Stored records:
·····
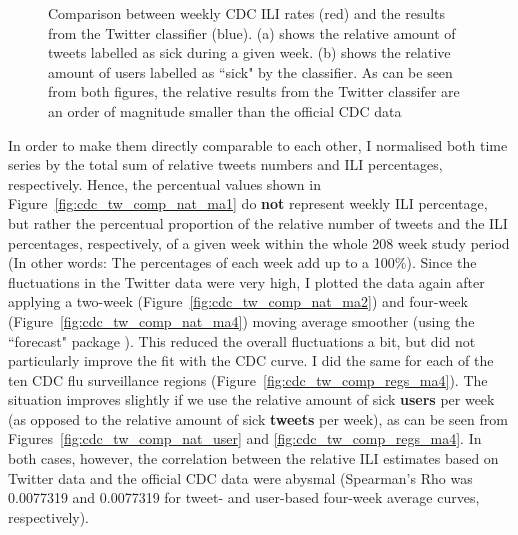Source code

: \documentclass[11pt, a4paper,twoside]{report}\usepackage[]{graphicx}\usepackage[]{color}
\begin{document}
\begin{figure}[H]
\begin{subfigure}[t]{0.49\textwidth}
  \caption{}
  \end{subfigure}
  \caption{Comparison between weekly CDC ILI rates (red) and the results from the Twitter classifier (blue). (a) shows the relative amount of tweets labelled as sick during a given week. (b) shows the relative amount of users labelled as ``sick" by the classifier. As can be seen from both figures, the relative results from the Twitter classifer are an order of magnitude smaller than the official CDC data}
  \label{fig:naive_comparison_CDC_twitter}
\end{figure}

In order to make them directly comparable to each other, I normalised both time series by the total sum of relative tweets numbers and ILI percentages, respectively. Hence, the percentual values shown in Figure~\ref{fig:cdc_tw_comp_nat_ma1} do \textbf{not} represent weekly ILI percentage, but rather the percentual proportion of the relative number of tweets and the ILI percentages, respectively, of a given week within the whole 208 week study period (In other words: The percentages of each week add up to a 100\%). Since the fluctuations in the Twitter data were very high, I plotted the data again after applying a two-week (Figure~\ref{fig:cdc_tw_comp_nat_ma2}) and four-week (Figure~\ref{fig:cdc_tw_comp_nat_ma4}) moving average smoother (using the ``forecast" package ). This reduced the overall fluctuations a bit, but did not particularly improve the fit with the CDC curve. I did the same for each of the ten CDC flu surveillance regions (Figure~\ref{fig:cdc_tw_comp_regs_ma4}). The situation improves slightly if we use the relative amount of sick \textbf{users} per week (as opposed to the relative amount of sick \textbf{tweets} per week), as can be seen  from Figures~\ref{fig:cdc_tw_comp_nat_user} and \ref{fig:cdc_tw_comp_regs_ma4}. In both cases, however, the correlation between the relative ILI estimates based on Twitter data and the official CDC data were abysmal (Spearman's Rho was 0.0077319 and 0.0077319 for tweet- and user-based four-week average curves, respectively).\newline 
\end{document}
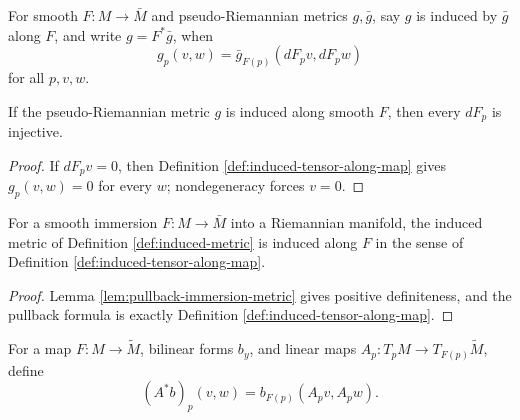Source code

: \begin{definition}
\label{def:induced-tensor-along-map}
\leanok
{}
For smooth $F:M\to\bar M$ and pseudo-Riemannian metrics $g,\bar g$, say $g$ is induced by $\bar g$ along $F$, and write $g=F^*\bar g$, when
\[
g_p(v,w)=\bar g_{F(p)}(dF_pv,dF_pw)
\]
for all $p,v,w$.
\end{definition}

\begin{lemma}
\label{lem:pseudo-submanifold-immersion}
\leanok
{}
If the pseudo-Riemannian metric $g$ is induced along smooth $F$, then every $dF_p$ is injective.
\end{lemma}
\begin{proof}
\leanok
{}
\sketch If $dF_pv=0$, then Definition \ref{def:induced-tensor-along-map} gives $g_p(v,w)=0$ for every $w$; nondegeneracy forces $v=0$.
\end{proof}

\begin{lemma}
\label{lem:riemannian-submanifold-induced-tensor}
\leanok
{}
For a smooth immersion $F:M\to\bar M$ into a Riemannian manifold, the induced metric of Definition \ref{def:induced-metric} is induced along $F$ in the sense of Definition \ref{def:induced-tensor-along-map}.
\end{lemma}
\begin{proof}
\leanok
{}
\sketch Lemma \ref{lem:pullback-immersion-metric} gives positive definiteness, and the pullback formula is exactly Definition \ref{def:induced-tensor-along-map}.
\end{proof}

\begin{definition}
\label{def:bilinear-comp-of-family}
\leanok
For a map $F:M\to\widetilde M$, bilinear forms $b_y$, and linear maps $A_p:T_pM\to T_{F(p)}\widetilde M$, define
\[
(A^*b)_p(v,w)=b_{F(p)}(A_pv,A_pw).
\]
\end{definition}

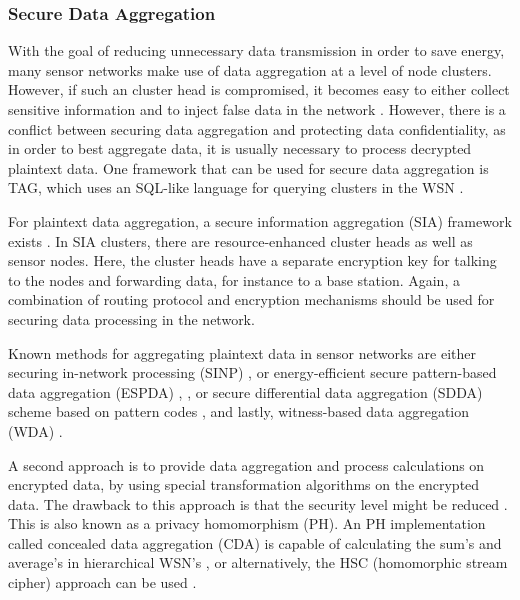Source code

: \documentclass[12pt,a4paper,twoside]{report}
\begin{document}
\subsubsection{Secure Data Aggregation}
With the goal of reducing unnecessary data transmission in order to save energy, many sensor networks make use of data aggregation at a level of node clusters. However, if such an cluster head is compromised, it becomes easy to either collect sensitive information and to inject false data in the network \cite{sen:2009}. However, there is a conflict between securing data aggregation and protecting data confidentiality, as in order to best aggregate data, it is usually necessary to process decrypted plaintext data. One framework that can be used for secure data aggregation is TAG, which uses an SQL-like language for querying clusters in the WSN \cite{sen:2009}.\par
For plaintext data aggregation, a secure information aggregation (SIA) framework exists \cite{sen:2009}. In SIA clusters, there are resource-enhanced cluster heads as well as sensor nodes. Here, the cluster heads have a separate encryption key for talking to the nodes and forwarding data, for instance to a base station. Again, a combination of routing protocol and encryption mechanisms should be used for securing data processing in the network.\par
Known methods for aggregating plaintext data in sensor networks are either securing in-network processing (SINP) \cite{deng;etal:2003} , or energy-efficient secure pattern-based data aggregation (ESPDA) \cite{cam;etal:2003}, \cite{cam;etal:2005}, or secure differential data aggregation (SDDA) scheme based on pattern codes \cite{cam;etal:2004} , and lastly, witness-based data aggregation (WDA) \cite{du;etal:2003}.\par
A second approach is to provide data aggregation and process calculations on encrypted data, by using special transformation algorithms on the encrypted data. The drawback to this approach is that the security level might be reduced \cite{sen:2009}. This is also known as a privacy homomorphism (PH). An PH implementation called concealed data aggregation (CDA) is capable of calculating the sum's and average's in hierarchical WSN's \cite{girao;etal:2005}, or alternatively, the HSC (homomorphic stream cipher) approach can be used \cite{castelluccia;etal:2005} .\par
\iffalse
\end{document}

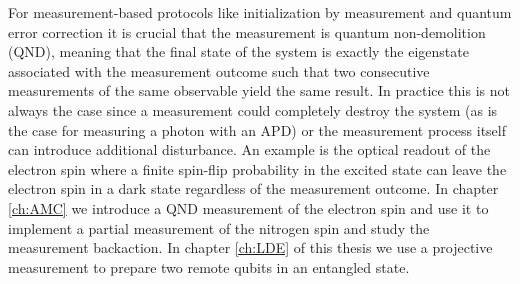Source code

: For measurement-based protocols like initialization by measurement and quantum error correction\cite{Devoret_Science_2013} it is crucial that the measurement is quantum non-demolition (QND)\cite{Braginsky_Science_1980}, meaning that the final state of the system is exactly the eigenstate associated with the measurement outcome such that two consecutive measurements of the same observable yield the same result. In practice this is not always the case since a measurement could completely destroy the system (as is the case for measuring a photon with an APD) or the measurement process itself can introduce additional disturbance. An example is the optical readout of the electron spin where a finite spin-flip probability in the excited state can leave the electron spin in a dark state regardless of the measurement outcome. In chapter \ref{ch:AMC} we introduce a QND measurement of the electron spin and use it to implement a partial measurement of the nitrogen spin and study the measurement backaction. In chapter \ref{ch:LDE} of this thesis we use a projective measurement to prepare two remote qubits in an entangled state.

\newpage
·····
» Instructions to follow:
Please give back the data above word for word, with no pictures included.

» Result below:
Source code

: \documentclass[11pt, a4paper,twoside]{report}\usepackage[]{graphicx}\usepackage[]{color}
\begin{document}
\begin{figure}[H]
\begin{subfigure}[t]{0.49\textwidth}
  \caption{}
  \end{subfigure}
  \caption{Comparison between weekly CDC ILI rates (red) and the results from the Twitter classifier (blue). (a) shows the relative amount of tweets labelled as sick during a given week. (b) shows the relative amount of users labelled as ``sick" by the classifier. As can be seen from both figures, the relative results from the Twitter classifer are an order of magnitude smaller than the official CDC data}
  \label{fig:naive_comparison_CDC_twitter}
\end{figure}

In order to make them directly comparable to each other, I normalised both time series by the total sum of relative tweets numbers and ILI percentages, respectively. Hence, the percentual values shown in Figure~\ref{fig:cdc_tw_comp_nat_ma1} do \textbf{not} represent weekly ILI percentage, but rather the percentual proportion of the relative number of tweets and the ILI percentages, respectively, of a given week within the whole 208 week study period (In other words: The percentages of each week add up to a 100\%). Since the fluctuations in the Twitter data were very high, I plotted the data again after applying a two-week (Figure~\ref{fig:cdc_tw_comp_nat_ma2}) and four-week (Figure~\ref{fig:cdc_tw_comp_nat_ma4}) moving average smoother (using the ``forecast" package ). This reduced the overall fluctuations a bit, but did not particularly improve the fit with the CDC curve. I did the same for each of the ten CDC flu surveillance regions (Figure~\ref{fig:cdc_tw_comp_regs_ma4}). The situation improves slightly if we use the relative amount of sick \textbf{users} per week (as opposed to the relative amount of sick \textbf{tweets} per week), as can be seen  from Figures~\ref{fig:cdc_tw_comp_nat_user} and \ref{fig:cdc_tw_comp_regs_ma4}. In both cases, however, the correlation between the relative ILI estimates based on Twitter data and the official CDC data were abysmal (Spearman's Rho was 0.0077319 and 0.0077319 for tweet- and user-based four-week average curves, respectively).\newline 
\end{document}
Source code

: \begin{definition}
\label{def:induced-tensor-along-map}
\leanok
{}
For smooth $F:M\to\bar M$ and pseudo-Riemannian metrics $g,\bar g$, say $g$ is induced by $\bar g$ along $F$, and write $g=F^*\bar g$, when
\[
g_p(v,w)=\bar g_{F(p)}(dF_pv,dF_pw)
\]
for all $p,v,w$.
\end{definition}

\begin{lemma}
\label{lem:pseudo-submanifold-immersion}
\leanok
{}
If the pseudo-Riemannian metric $g$ is induced along smooth $F$, then every $dF_p$ is injective.
\end{lemma}
\begin{proof}
\leanok
{}
\sketch If $dF_pv=0$, then Definition \ref{def:induced-tensor-along-map} gives $g_p(v,w)=0$ for every $w$; nondegeneracy forces $v=0$.
\end{proof}

\begin{lemma}
\label{lem:riemannian-submanifold-induced-tensor}
\leanok
{}
For a smooth immersion $F:M\to\bar M$ into a Riemannian manifold, the induced metric of Definition \ref{def:induced-metric} is induced along $F$ in the sense of Definition \ref{def:induced-tensor-along-map}.
\end{lemma}
\begin{proof}
\leanok
{}
\sketch Lemma \ref{lem:pullback-immersion-metric} gives positive definiteness, and the pullback formula is exactly Definition \ref{def:induced-tensor-along-map}.
\end{proof}

\begin{definition}
\label{def:bilinear-comp-of-family}
\leanok
For a map $F:M\to\widetilde M$, bilinear forms $b_y$, and linear maps $A_p:T_pM\to T_{F(p)}\widetilde M$, define
\[
(A^*b)_p(v,w)=b_{F(p)}(A_pv,A_pw).
\]
\end{definition}

Source code

: \documentclass[12pt,a4paper,twoside]{report}
\begin{document}
\subsubsection{Secure Data Aggregation}
With the goal of reducing unnecessary data transmission in order to save energy, many sensor networks make use of data aggregation at a level of node clusters. However, if such an cluster head is compromised, it becomes easy to either collect sensitive information and to inject false data in the network \cite{sen:2009}. However, there is a conflict between securing data aggregation and protecting data confidentiality, as in order to best aggregate data, it is usually necessary to process decrypted plaintext data. One framework that can be used for secure data aggregation is TAG, which uses an SQL-like language for querying clusters in the WSN \cite{sen:2009}.\par
For plaintext data aggregation, a secure information aggregation (SIA) framework exists \cite{sen:2009}. In SIA clusters, there are resource-enhanced cluster heads as well as sensor nodes. Here, the cluster heads have a separate encryption key for talking to the nodes and forwarding data, for instance to a base station. Again, a combination of routing protocol and encryption mechanisms should be used for securing data processing in the network.\par
Known methods for aggregating plaintext data in sensor networks are either securing in-network processing (SINP) \cite{deng;etal:2003} , or energy-efficient secure pattern-based data aggregation (ESPDA) \cite{cam;etal:2003}, \cite{cam;etal:2005}, or secure differential data aggregation (SDDA) scheme based on pattern codes \cite{cam;etal:2004} , and lastly, witness-based data aggregation (WDA) \cite{du;etal:2003}.\par
A second approach is to provide data aggregation and process calculations on encrypted data, by using special transformation algorithms on the encrypted data. The drawback to this approach is that the security level might be reduced \cite{sen:2009}. This is also known as a privacy homomorphism (PH). An PH implementation called concealed data aggregation (CDA) is capable of calculating the sum's and average's in hierarchical WSN's \cite{girao;etal:2005}, or alternatively, the HSC (homomorphic stream cipher) approach can be used \cite{castelluccia;etal:2005} .\par
\iffalse
\end{document}

Source code

: For measurement-based protocols like initialization by measurement and quantum error correction\cite{Devoret_Science_2013} it is crucial that the measurement is quantum non-demolition (QND)\cite{Braginsky_Science_1980}, meaning that the final state of the system is exactly the eigenstate associated with the measurement outcome such that two consecutive measurements of the same observable yield the same result. In practice this is not always the case since a measurement could completely destroy the system (as is the case for measuring a photon with an APD) or the measurement process itself can introduce additional disturbance. An example is the optical readout of the electron spin where a finite spin-flip probability in the excited state can leave the electron spin in a dark state regardless of the measurement outcome. In chapter \ref{ch:AMC} we introduce a QND measurement of the electron spin and use it to implement a partial measurement of the nitrogen spin and study the measurement backaction. In chapter \ref{ch:LDE} of this thesis we use a projective measurement to prepare two remote qubits in an entangled state.

\newpage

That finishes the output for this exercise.